Task:
Scan the entries below for "string" and copy each line that holds it.

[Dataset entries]
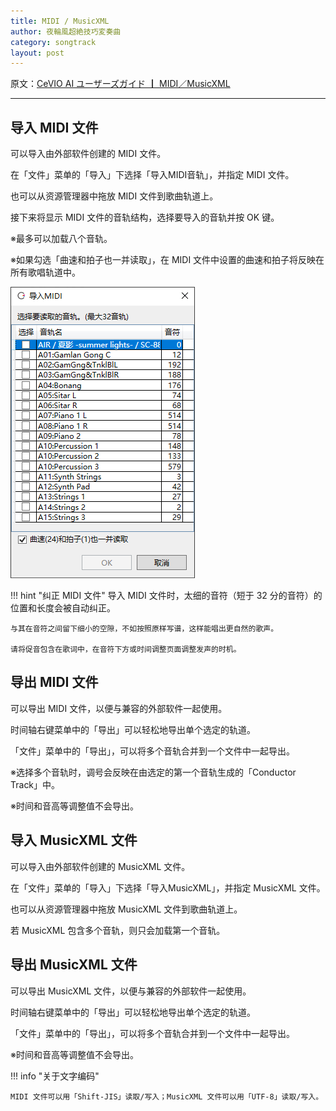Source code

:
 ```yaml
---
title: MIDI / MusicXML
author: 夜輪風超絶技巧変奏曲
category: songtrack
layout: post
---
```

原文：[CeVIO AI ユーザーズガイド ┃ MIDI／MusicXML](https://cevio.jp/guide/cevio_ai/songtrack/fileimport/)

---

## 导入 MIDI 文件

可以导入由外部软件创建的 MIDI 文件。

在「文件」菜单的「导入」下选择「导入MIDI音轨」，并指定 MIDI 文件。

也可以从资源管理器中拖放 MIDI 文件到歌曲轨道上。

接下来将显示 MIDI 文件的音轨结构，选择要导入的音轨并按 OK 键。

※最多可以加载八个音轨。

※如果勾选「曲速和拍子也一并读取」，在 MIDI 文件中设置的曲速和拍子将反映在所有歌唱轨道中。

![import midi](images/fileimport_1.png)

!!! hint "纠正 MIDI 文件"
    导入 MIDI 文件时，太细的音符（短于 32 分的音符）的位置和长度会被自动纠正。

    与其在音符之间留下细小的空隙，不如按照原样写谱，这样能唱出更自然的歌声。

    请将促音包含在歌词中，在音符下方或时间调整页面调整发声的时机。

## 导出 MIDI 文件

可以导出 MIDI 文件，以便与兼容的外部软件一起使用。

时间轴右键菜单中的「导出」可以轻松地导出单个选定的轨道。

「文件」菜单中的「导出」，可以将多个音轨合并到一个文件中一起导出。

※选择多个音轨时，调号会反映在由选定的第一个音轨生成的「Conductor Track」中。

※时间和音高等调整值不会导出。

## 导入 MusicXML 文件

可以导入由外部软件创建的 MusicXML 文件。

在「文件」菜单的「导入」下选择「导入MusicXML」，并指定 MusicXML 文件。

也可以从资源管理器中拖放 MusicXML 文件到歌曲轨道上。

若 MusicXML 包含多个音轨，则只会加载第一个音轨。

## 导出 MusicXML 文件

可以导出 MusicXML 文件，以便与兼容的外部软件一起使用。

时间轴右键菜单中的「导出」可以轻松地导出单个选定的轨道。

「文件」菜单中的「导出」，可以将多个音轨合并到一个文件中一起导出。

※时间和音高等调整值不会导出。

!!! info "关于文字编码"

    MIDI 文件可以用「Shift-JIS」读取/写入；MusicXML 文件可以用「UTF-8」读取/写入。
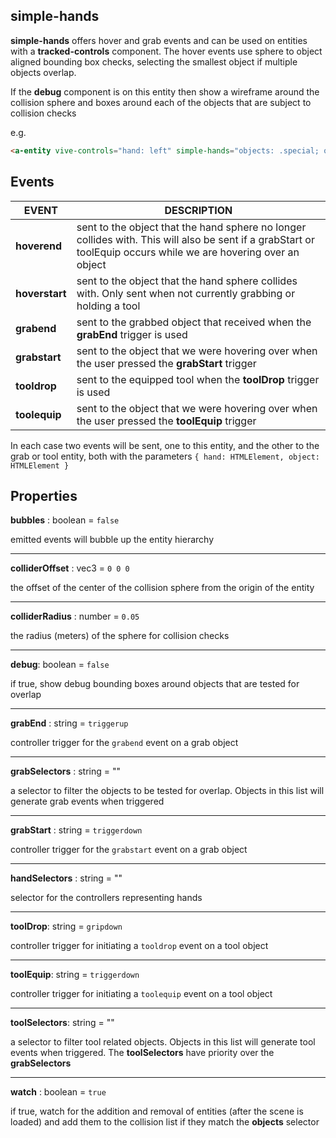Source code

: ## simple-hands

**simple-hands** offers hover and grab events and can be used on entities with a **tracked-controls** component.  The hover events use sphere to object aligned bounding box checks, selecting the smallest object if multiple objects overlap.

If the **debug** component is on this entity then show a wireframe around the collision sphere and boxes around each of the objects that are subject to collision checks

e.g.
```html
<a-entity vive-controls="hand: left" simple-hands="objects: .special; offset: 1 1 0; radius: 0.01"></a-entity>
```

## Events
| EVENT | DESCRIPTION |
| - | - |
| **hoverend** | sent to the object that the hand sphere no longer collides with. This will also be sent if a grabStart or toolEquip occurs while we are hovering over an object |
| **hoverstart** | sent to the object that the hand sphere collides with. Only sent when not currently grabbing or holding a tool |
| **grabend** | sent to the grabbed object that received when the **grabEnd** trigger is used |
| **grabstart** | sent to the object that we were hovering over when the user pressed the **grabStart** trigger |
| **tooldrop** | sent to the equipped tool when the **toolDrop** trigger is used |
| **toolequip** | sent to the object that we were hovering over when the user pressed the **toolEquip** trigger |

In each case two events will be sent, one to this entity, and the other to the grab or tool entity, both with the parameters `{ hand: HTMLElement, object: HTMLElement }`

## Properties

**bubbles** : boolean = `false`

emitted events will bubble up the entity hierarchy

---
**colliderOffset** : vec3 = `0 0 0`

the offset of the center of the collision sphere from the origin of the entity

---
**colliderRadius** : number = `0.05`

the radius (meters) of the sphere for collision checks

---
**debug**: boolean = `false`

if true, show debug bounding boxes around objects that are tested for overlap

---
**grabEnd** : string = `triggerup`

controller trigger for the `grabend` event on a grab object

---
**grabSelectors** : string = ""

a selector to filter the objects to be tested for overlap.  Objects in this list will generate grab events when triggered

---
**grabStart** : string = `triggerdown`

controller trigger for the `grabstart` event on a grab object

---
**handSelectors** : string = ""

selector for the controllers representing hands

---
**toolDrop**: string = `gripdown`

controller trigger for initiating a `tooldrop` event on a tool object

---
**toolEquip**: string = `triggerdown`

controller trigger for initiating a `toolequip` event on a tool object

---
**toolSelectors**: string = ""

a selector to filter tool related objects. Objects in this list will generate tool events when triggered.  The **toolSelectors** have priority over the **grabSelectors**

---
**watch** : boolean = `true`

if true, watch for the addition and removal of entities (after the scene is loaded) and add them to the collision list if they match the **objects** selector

Problem solution:
**grabEnd** : string = `triggerup`
**grabSelectors** : string = ""
**grabStart** : string = `triggerdown`
**handSelectors** : string = ""
**toolDrop**: string = `gripdown`
**toolEquip**: string = `triggerdown`
**toolSelectors**: string = ""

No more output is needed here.